**YOUR INSTRUCTIONS:** Among the lines below, some may hold the word "following"; state how many do, giving only the number.

··· THE DATA

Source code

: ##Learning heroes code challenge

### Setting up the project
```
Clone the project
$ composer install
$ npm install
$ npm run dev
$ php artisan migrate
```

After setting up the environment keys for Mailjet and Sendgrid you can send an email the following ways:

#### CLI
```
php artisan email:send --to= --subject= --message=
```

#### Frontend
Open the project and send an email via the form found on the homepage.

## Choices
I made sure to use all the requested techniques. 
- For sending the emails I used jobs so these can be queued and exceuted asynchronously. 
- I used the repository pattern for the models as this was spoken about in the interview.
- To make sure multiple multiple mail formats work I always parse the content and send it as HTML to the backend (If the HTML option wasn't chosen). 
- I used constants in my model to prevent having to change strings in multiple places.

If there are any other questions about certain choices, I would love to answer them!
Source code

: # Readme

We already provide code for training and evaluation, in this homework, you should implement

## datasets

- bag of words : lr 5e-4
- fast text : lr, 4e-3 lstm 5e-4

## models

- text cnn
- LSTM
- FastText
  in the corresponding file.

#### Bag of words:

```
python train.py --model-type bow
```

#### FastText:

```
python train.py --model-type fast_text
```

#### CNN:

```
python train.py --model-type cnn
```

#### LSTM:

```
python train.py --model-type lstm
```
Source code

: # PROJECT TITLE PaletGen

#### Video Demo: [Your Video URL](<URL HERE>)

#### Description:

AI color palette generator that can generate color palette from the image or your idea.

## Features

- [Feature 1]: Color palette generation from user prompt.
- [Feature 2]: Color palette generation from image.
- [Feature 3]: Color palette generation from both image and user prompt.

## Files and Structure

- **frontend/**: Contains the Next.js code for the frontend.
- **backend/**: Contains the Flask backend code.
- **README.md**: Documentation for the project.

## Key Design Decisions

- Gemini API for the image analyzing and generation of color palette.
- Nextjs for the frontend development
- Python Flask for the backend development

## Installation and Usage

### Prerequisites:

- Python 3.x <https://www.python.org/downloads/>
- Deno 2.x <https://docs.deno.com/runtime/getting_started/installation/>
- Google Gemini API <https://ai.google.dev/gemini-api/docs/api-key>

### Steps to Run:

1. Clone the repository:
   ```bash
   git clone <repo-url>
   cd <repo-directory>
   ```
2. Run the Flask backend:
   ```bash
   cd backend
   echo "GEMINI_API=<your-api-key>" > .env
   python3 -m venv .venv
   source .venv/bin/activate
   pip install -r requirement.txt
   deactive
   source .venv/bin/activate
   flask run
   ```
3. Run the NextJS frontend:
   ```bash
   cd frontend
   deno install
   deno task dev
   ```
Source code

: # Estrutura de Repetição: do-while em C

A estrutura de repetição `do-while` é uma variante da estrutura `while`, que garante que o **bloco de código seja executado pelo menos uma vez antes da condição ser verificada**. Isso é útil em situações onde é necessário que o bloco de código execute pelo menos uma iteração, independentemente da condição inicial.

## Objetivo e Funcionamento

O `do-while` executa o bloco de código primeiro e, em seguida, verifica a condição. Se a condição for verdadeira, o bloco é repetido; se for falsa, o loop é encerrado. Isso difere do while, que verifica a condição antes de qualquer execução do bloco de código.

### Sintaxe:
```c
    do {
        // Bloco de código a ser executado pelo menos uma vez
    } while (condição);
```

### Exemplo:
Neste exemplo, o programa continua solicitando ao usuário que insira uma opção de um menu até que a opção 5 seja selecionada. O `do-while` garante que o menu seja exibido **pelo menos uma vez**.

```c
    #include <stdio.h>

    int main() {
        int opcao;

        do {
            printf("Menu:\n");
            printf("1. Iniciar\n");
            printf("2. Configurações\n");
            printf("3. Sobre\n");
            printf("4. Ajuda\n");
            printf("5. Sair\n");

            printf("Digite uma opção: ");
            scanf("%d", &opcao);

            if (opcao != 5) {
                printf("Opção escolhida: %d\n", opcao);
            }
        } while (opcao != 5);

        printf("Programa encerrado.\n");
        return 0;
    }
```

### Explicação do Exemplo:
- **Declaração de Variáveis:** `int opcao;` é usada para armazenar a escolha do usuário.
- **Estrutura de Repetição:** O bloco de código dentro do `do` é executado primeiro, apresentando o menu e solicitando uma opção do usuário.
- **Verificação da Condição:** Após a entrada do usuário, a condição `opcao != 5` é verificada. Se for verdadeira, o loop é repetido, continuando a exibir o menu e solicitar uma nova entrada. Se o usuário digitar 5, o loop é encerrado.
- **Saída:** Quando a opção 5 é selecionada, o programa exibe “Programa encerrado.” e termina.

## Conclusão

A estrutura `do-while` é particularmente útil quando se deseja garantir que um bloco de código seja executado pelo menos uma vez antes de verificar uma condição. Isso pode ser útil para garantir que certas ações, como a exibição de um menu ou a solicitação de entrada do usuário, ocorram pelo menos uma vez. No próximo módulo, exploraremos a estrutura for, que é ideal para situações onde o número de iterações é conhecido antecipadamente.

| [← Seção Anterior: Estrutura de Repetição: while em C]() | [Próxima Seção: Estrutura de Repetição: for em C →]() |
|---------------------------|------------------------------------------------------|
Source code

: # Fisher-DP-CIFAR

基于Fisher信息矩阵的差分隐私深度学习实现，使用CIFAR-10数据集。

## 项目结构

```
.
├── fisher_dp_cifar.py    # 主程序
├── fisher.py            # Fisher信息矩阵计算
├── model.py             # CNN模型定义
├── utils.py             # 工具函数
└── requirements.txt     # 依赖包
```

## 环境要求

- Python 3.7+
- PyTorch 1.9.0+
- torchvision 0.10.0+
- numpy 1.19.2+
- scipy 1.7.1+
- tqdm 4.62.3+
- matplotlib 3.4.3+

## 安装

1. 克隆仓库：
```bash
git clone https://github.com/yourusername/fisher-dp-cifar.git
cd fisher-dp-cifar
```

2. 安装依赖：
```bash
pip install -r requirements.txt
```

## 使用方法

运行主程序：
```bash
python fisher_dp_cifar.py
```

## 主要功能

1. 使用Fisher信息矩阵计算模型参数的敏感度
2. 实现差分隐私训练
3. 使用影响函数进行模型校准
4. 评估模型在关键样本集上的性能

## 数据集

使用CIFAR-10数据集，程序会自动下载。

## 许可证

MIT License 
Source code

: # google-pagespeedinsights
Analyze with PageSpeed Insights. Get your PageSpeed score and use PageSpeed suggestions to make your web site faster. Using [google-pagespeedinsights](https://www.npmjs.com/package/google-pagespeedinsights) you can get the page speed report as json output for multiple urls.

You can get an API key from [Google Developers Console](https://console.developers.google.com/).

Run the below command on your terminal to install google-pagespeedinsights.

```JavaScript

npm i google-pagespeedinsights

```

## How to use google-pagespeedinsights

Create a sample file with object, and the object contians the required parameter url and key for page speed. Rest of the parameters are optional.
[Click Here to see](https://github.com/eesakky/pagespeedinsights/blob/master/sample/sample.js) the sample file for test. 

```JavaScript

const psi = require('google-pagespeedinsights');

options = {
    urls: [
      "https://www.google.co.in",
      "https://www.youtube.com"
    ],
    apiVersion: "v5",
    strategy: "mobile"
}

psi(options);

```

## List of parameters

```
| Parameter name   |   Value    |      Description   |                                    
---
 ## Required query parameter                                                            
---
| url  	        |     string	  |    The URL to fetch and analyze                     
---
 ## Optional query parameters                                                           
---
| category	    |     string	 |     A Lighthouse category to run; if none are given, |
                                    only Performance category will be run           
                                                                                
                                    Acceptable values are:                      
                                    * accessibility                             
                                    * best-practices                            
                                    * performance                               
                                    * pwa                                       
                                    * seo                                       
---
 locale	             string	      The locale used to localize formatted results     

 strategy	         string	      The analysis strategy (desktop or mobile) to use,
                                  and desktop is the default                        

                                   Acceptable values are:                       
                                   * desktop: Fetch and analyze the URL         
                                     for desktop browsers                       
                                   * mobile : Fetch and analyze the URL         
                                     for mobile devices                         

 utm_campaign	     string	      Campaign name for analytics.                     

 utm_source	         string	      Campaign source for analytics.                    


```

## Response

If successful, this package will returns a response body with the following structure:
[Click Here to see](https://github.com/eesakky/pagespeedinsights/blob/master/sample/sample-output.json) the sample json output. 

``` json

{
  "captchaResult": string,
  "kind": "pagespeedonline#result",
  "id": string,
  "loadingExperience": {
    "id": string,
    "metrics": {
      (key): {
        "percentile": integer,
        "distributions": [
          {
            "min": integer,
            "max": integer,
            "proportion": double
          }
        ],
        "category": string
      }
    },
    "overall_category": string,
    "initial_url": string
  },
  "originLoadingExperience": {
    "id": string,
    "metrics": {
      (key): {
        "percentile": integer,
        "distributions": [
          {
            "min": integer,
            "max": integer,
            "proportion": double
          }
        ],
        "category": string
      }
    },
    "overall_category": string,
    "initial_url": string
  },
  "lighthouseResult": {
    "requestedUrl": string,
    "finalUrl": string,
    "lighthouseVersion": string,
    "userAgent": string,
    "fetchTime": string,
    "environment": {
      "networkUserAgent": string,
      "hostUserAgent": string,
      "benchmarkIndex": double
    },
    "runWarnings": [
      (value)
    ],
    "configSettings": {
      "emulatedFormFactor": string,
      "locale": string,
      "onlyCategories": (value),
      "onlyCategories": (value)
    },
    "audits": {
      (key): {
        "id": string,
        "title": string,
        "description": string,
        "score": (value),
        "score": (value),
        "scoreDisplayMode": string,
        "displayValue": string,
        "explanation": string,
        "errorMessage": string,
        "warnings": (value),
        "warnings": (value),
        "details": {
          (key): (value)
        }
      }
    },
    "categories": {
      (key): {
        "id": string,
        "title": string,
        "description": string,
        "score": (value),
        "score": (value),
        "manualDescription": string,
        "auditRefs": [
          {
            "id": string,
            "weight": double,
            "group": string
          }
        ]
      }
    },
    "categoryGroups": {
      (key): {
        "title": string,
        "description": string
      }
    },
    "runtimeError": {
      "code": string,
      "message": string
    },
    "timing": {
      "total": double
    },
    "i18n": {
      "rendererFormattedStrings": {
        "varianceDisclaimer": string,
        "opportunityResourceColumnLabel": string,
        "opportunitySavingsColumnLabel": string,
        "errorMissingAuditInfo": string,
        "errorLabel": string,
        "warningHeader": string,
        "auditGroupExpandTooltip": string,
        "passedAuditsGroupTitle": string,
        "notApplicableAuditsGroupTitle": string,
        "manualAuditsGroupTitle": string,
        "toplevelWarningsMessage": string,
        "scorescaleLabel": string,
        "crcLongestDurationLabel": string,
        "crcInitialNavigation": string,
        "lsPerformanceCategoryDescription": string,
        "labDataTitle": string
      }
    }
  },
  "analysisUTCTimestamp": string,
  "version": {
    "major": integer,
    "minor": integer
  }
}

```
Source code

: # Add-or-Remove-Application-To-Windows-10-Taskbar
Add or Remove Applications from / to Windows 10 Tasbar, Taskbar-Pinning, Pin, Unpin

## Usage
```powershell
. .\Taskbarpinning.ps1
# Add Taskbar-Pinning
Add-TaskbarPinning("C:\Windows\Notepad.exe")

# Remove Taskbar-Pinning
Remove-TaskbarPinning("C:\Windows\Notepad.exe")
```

······

**EXERCISE RESPONSE:** 2